Work task >>
Copy out all of the data exactly as it appears.

Input material >>
________________________________________

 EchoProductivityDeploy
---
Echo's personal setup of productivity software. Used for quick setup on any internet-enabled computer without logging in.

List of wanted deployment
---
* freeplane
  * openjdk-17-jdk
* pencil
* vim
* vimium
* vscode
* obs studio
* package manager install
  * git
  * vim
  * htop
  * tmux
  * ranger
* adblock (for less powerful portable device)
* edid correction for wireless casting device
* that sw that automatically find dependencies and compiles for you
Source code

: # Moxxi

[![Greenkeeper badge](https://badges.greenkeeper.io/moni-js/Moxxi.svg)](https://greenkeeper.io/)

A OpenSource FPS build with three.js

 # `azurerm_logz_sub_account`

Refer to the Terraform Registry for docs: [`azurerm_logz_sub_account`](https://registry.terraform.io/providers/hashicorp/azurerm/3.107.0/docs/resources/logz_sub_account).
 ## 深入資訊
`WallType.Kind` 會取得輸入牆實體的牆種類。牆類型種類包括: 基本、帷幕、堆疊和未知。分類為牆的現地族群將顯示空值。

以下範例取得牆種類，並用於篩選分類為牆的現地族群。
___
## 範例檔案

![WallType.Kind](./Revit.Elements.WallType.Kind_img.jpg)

________________________________________

Result >>
 EchoProductivityDeploy
---
Echo's personal setup of productivity software. Used for quick setup on any internet-enabled computer without logging in.

List of wanted deployment
---
* freeplane
  * openjdk-17-jdk
* pencil
* vim
* vimium
* vscode
* obs studio
* package manager install
  * git
  * vim
  * htop
  * tmux
  * ranger
* adblock (for less powerful portable device)
* edid correction for wireless casting device
* that sw that automatically find dependencies and compiles for you
Source code

: # Moxxi

[![Greenkeeper badge](https://badges.greenkeeper.io/moni-js/Moxxi.svg)](https://greenkeeper.io/)

A OpenSource FPS build with three.js

 # `azurerm_logz_sub_account`

Refer to the Terraform Registry for docs: [`azurerm_logz_sub_account`](https://registry.terraform.io/providers/hashicorp/azurerm/3.107.0/docs/resources/logz_sub_account).
 ## 深入資訊
`WallType.Kind` 會取得輸入牆實體的牆種類。牆類型種類包括: 基本、帷幕、堆疊和未知。分類為牆的現地族群將顯示空值。

以下範例取得牆種類，並用於篩選分類為牆的現地族群。
___
## 範例檔案

![WallType.Kind](./Revit.Elements.WallType.Kind_img.jpg)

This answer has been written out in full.